Maarten Haijer, secretary general of the European Gaming and Betting Association, is pleading for Finland to fix its gambling monopoly, stating that the country’s policy is at a crossroads and asserting that the government “faces a clear choice”.

Being the only EU country which still has a gambling monopoly, a position it is said that Veikkaus “has exploited to become one of Europe’s biggest gambling companies with yearly revenues of €1.69bn,” Haijer points to falling support in opinion polls as key facet to the need to switch to an open licensing system.

A recent survey, says Haijer, showed that last year 16.4 per cent of Finland’s online gambling revenue, equivalent to €105m in taxable revenue, was spent by Finns on international betting websites which pay their taxes elsewhere.

The reasons why Finns choose to gamble on international websites were said to be better betting odds and return rates, higher potential winnings and a wider product selection.

“It’s a myth that Finland’s gamblers are better protected by a monopoly,” it is added, stipulating a problem gambling rate of three per cent of its population as proof that “there is no compelling evidence that Finns are in any way better protected that their European counterparts because of the country’s online gambling monopoly”.

Furthermore, Haijer also points to moves made by other Nordic countries during recent years, with extra competition in Denmark and Sweden leading to a drop in the amount of online gambling taking place on international websites.

Asserting that Finland’s government faces a clear choice, Haijer explained: “Replacing the monopoly with an open-licensing system is not about getting more people in Finland to gamble, nor is it about killing off Veikkaus.

“Rather, it is the sensible way to meet the demands of those Finnish gamblers who seek an alternative to the monopoly and currently gamble on international gambling websites – and to regulate and tax this activity.

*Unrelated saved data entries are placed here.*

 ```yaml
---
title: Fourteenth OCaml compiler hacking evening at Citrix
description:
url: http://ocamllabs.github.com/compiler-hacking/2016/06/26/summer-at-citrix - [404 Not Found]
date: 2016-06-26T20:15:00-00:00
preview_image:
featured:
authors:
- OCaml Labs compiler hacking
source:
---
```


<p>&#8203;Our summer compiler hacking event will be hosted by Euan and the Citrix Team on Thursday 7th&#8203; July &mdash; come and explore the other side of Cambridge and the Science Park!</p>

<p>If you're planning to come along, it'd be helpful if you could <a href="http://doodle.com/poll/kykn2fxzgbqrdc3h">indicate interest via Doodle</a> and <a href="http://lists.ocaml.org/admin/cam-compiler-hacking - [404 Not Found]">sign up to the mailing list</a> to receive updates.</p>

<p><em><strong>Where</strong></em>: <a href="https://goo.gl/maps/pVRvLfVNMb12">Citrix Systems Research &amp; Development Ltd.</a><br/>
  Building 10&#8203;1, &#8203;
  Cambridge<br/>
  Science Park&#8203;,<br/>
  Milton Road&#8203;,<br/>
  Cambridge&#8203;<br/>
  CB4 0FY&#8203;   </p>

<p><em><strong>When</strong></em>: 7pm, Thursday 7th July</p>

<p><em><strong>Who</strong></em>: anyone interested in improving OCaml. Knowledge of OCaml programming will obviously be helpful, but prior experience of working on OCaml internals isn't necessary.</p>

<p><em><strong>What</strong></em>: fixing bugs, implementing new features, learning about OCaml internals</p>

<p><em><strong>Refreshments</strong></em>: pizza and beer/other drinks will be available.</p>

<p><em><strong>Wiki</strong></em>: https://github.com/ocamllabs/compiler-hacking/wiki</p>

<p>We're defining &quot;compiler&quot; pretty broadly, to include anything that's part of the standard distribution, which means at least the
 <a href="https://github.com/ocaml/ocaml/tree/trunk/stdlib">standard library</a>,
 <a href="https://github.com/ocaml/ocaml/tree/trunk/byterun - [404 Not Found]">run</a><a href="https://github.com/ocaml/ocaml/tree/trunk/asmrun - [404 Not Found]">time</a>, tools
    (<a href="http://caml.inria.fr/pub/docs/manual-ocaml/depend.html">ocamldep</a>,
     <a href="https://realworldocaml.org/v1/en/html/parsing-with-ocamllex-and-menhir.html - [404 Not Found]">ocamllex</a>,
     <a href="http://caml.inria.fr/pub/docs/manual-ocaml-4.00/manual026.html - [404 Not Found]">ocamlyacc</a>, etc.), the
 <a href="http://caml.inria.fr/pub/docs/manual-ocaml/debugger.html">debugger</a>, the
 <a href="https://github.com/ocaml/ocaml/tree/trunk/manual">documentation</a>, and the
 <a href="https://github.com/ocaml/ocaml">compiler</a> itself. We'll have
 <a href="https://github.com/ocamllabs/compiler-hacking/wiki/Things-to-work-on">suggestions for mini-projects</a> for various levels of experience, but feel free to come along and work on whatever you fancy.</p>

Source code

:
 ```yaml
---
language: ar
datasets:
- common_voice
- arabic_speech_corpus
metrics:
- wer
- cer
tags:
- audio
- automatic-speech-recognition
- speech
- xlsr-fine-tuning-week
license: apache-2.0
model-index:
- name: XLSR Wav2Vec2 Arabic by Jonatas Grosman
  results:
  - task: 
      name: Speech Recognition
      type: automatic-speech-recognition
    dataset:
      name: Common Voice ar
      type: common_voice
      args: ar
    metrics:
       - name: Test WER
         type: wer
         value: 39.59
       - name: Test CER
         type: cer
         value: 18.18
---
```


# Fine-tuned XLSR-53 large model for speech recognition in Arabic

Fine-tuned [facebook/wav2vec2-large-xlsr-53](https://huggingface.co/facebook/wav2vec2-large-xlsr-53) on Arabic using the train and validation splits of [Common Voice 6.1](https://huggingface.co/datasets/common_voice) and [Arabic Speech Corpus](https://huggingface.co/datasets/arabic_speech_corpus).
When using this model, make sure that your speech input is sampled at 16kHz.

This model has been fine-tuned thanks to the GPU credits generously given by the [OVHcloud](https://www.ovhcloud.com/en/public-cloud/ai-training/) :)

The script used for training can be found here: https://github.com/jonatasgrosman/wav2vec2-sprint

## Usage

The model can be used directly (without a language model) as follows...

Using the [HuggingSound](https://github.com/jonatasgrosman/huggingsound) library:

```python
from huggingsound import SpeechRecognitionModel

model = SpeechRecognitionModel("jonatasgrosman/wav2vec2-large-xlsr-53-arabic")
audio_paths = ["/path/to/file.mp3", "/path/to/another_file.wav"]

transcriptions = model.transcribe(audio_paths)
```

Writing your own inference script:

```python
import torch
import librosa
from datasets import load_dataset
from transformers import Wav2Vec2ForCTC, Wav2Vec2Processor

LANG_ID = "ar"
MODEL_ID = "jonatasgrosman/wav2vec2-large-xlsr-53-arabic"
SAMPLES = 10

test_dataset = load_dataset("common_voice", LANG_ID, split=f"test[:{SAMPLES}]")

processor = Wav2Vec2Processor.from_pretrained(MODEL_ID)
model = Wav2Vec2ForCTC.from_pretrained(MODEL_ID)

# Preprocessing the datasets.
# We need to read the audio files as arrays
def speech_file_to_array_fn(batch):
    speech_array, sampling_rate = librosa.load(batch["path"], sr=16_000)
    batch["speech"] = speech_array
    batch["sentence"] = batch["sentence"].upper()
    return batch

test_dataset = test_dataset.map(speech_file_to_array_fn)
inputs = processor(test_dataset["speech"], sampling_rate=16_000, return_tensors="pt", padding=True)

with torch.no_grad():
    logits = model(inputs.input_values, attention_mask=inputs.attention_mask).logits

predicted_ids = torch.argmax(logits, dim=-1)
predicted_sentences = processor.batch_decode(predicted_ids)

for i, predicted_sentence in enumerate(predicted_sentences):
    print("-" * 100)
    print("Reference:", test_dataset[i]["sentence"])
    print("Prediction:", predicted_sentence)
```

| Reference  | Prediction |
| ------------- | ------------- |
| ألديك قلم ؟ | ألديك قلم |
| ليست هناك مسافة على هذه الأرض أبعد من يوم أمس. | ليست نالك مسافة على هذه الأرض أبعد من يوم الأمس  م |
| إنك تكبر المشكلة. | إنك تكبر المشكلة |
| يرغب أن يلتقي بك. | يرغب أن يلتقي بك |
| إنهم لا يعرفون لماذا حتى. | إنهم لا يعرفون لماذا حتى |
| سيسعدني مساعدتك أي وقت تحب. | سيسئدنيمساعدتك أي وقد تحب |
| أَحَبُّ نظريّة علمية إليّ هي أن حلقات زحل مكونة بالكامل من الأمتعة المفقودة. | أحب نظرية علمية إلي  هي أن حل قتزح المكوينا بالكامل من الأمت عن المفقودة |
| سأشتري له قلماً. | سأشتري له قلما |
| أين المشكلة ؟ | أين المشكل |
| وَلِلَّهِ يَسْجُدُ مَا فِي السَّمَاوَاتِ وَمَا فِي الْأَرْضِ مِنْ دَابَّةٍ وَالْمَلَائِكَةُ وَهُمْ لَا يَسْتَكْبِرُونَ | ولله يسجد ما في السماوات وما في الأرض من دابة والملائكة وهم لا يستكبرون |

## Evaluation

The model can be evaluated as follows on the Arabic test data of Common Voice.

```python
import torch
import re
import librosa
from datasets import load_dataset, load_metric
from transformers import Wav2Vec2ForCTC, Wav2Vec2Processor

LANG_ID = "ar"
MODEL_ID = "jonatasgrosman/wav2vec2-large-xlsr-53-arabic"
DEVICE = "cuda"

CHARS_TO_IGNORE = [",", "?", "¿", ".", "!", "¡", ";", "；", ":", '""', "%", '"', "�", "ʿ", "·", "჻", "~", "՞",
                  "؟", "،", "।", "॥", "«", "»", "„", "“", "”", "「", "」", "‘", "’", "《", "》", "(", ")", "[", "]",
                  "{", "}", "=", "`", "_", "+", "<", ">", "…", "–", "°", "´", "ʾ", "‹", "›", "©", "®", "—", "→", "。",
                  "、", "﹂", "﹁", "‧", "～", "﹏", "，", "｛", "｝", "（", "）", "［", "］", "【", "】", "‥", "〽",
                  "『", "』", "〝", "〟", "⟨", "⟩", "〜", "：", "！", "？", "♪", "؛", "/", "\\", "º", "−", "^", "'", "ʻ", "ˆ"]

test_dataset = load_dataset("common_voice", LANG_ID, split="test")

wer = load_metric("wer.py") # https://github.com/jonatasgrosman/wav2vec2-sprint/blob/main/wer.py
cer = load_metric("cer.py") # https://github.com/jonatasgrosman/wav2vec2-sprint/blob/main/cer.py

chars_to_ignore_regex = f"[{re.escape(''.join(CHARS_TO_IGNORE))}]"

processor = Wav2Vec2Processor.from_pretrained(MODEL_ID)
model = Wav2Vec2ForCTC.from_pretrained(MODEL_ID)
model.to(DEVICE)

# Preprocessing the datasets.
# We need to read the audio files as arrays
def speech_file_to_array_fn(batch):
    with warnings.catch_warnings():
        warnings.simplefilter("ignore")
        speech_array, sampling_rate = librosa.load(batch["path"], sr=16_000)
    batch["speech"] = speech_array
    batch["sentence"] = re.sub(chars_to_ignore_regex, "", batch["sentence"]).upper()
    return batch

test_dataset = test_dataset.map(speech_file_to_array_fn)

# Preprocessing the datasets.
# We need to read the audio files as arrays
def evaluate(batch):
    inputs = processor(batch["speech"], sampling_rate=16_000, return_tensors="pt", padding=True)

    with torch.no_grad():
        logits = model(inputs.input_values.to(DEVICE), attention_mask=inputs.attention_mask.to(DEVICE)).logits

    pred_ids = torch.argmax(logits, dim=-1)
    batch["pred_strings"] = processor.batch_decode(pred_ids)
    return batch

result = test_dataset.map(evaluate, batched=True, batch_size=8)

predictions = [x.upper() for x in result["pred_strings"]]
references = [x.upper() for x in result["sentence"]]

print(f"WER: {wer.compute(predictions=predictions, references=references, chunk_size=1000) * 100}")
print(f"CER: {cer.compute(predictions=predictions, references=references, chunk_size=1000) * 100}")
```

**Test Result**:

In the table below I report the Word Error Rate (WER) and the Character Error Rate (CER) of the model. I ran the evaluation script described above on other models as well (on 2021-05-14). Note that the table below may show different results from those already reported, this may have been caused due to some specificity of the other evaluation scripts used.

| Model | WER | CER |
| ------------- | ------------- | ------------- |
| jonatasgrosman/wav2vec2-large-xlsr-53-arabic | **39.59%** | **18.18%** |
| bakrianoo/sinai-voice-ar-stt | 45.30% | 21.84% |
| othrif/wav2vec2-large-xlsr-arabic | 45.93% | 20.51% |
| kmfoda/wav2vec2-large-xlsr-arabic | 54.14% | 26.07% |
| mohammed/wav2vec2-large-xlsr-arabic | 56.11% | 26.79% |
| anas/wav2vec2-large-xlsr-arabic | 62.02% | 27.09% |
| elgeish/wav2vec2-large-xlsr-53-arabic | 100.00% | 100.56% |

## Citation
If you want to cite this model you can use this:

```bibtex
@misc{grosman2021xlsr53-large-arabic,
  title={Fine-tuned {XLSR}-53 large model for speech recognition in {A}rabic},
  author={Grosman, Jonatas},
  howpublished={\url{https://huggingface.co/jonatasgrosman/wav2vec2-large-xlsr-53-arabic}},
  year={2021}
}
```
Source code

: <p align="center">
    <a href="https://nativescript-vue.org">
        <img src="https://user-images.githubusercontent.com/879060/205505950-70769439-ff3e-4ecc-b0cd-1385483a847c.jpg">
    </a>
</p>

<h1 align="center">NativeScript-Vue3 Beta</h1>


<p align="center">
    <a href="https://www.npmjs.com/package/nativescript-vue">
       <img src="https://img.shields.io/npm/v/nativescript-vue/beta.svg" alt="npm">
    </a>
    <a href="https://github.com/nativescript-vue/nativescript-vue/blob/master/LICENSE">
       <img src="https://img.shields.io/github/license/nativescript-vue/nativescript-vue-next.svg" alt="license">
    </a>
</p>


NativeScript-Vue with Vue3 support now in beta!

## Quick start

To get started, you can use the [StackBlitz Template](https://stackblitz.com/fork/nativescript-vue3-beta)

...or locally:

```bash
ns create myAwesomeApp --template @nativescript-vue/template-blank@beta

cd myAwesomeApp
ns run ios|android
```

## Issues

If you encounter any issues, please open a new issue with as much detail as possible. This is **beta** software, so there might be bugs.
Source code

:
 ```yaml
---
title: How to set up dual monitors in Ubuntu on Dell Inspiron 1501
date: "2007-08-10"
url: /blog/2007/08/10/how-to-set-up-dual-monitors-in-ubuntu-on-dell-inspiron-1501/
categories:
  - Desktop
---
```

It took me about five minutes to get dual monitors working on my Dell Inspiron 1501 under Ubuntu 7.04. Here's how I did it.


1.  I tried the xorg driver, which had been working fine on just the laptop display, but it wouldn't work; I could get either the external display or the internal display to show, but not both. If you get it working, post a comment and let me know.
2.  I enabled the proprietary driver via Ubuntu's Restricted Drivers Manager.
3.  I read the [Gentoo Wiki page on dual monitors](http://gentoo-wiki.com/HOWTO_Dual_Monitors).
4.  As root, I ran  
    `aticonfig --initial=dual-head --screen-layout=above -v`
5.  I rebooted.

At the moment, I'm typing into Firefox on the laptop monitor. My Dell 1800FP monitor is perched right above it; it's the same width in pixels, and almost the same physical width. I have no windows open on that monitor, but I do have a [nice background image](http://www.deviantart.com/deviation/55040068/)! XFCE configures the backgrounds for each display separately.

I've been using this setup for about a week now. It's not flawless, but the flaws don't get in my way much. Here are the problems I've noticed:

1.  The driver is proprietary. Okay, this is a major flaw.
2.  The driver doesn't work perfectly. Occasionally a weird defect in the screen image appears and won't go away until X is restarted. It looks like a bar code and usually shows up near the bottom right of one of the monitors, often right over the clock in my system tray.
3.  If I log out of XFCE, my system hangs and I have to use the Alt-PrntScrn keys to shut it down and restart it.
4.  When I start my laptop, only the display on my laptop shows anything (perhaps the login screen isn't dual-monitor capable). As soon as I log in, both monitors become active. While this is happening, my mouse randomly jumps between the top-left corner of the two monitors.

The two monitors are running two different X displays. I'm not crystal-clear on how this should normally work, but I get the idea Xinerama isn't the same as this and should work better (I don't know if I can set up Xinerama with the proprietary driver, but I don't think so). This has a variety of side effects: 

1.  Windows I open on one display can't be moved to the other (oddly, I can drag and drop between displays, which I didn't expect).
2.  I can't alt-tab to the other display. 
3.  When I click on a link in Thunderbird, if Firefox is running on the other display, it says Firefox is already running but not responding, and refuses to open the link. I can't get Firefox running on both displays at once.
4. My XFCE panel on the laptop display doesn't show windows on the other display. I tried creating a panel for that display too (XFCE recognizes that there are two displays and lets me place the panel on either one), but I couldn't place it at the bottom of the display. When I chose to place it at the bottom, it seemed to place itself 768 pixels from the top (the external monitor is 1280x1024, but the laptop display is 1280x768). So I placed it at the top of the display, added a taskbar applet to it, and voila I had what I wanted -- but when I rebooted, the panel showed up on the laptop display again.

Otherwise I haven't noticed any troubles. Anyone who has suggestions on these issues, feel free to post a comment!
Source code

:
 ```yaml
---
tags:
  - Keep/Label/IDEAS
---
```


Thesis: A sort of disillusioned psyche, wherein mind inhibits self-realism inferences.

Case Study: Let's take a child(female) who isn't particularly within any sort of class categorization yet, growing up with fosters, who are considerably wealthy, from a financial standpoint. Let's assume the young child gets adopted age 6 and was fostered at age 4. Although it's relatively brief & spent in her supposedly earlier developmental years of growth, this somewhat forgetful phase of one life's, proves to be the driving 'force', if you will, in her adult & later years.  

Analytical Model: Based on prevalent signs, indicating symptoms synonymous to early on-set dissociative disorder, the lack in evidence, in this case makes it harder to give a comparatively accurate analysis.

“Both Denmark and Sweden have shown that replacing an online gambling monopoly with open-licensing maximises the dividends for society and leads to more effective regulation of gambling. In each of these cases, the countries retained their land-based monopoly but allowed private companies to obtain a license for online gambling, where a monopoly does not work.

“Introducing open-licensing for online gambling is not revolutionary, it is evolutionary, and will ensure that most Finns gamble in a regulated and protected environment. But adapted to the realities of our times.

“All other EU countries have already done this, it makes sense, and it’s time for Finland to do the same.”